Abstract:Generative AI has significantly changed industries by enabling text-driven image generation, yet challenges remain in achieving high-resolution outputs that align with fine-grained user preferences. Consequently, multi-round interactions are necessary to ensure the generated images meet expectations. Previous methods enhanced prompts via reward feedback but did not optimize over a multi-round dialogue dataset. In this work, we present a Visual Co-Adaptation (VCA) framework incorporating human-in-the-loop feedback, leveraging a well-trained reward model aligned with human preferences.

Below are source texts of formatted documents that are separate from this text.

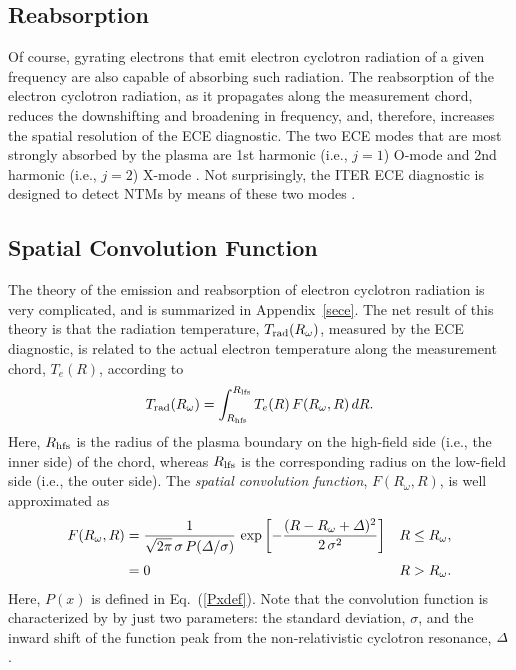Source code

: \documentclass{iopjournal}
\begin{document}
\subsection{Reabsorption} 
Of course, gyrating electrons that emit electron cyclotron radiation of a given frequency are also capable of absorbing such radiation. 
 The reabsorption of the electron cyclotron radiation, as it propagates along the measurement chord, reduces the  downshifting and broadening
in frequency, and, therefore, increases the spatial resolution of the ECE diagnostic. The two ECE modes that are most strongly
absorbed by the plasma are 1st harmonic (i.e., $j=1$) O-mode and 2nd harmonic (i.e., $j=2$) X-mode \cite{bornatici}.
Not surprisingly, the ITER ECE diagnostic is designed  to detect NTMs by means of these two modes \cite{ece4a,ece5}.

\subsection{Spatial Convolution Function}
The theory of the emission and reabsorption of electron cyclotron radiation is very complicated, and is summarized in Appendix~\ref{sece}. 
The net result of this theory is that the radiation temperature, $T_{\rm rad}(R_\omega)$, measured by the ECE diagnostic, is related
to the actual electron temperature along the measurement chord, $T_e(R)$, according to
\begin{equation}
T_{\rm rad}(R_\omega)  = \int^{R_{\rm lfs}}_{R_{\rm hfs}} T_e(R)\,F(R_\omega, R)\,dR.
\end{equation}
Here, $R_{\rm hfs}$ is the radius
of the plasma boundary on the high-field side (i.e., the inner side) of the chord, whereas $R_{\rm lfs}$ is the corresponding radius 
on the low-field side (i.e., the outer side). The {\em spatial convolution function}, $F(R_\omega,R)$, is well approximated as
\begin{align}
F(R_\omega,R)&= \frac{1}{\sqrt{2\pi}\,\sigma \,P({\mit\Delta}/\sigma)}\,
\exp\left[-\frac {(R-R_\omega+{\mit\Delta})^2}{2\,\sigma^2}\right]&R\leq R_\omega,\\[0.5ex]
&= 0& R>R_\omega.
\end{align}
Here, $P(x)$ is defined in Eq.~(\ref{Pxdef}). Note that the convolution function is characterized by by just two parameters: the standard deviation, $\sigma$, and the inward shift
of the function peak from the non-relativistic cyclotron resonance, ${\mit\Delta}$. 
\end{document}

Using a diverse multi-turn dialogue dataset, our framework applies multiple reward functions, such as diversity, consistency, and preference feedback, while fine-tuning the diffusion model through LoRA, thus optimizing image generation based on user input. We also construct multi-round dialogue datasets of prompts and image pairs aligned with user intent. Experiments demonstrate that our method outperforms state-of-the-art baselines, significantly improving image consistency and alignment with user intent. Our approach consistently surpasses competing models in user satisfaction, especially in multi-turn dialogue scenarios.